I feel down, as if i'm fading into darkness. Swirling around in nothingness, twisting and turning.

Trust. what exactly is it?

To not trust someone, its difficult.
To not be trusted by someone, its much more difficult.


My emptiness shall reside in the shell devoid of emotions.

If only I could, I'd give anything for a sense of numbness around me.
I'd give my life in exchange, to just have that little bit less sensitivity and the complicated mind. Anything, just anything.
Anything to strip me of my emotions right here, right now.

or perhaps my only sanctuary is my bed. perhaps my bolster would be the only thing i can hug while my tears flow, perhaps my shirt would be the only thing that can wipe my tears away.

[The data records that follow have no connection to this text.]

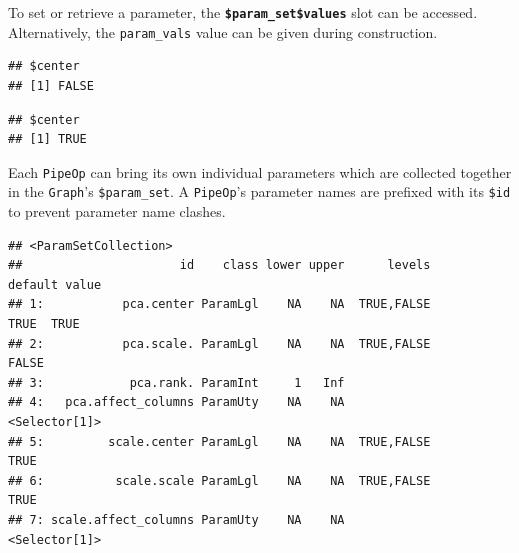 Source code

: \documentclass[]{scrbook}
\newenvironment{Shaded}{\begin{snugshade}}{\end{snugshade}}
\newcommand{\DataTypeTok}[1]{\textcolor[rgb]{0.13,0.29,0.53}{#1}}
\newcommand{\KeywordTok}[1]{\textcolor[rgb]{0.13,0.29,0.53}{\textbf{#1}}}
\newcommand{\NormalTok}[1]{#1}
\newcommand{\OperatorTok}[1]{\textcolor[rgb]{0.81,0.36,0.00}{\textbf{#1}}}
\newcommand{\OtherTok}[1]{\textcolor[rgb]{0.56,0.35,0.01}{#1}}
\newcommand{\StringTok}[1]{\textcolor[rgb]{0.31,0.60,0.02}{#1}}
\renewenvironment{Shaded} {\begin{snugshade}\small} {\end{snugshade}}
\begin{document}
To set or retrieve a parameter, the \textbf{\texttt{\$param\_set\$values}} slot can be accessed.
Alternatively, the \texttt{param\_vals} value can be given during construction.

\begin{Shaded}
\end{Shaded}

\begin{verbatim}
## $center
## [1] FALSE
\end{verbatim}

\begin{Shaded}
\end{Shaded}

\begin{verbatim}
## $center
## [1] TRUE
\end{verbatim}

Each \texttt{PipeOp} can bring its own individual parameters which are collected together in the \texttt{Graph}'s \texttt{\$param\_set}.
A \texttt{PipeOp}'s parameter names are prefixed with its \texttt{\$id} to prevent parameter name clashes.

\begin{Shaded}
\end{Shaded}

\begin{verbatim}
## <ParamSetCollection>
##                      id    class lower upper      levels       default value
## 1:           pca.center ParamLgl    NA    NA  TRUE,FALSE          TRUE  TRUE
## 2:           pca.scale. ParamLgl    NA    NA  TRUE,FALSE         FALSE      
## 3:            pca.rank. ParamInt     1   Inf                                
## 4:   pca.affect_columns ParamUty    NA    NA             <Selector[1]>      
## 5:         scale.center ParamLgl    NA    NA  TRUE,FALSE          TRUE      
## 6:          scale.scale ParamLgl    NA    NA  TRUE,FALSE          TRUE      
## 7: scale.affect_columns ParamUty    NA    NA             <Selector[1]>
\end{verbatim}
\end{document}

Perhaps, its silly to feel down over such things many people would deem minor. Perhaps its just me. Or was it you? Did you lie to me, or did somebody else lie to you? Stop letting out your secrets if you think you can't trust me. Stop starting your sentence and suddenly not say it, because you can't trust me. If you can't trust me because I might have let out something two years ago (in a case where you can't even remember what it was), then stop letting out secrets you're supposed to keep. and later on ask me to stop asking anything.

Its so simple. Somebody tells you a secret, you tell it to me. I might or might not have spilled the beans. But hey, who was the first one in the chain? Would the chain of dominos topple if the first one hadn't been hit? If i'm wrong, i'd be more than glad to listen. Misunderstanding is always the first thing that leads to conflict. I don't want any conflicts in my life. please.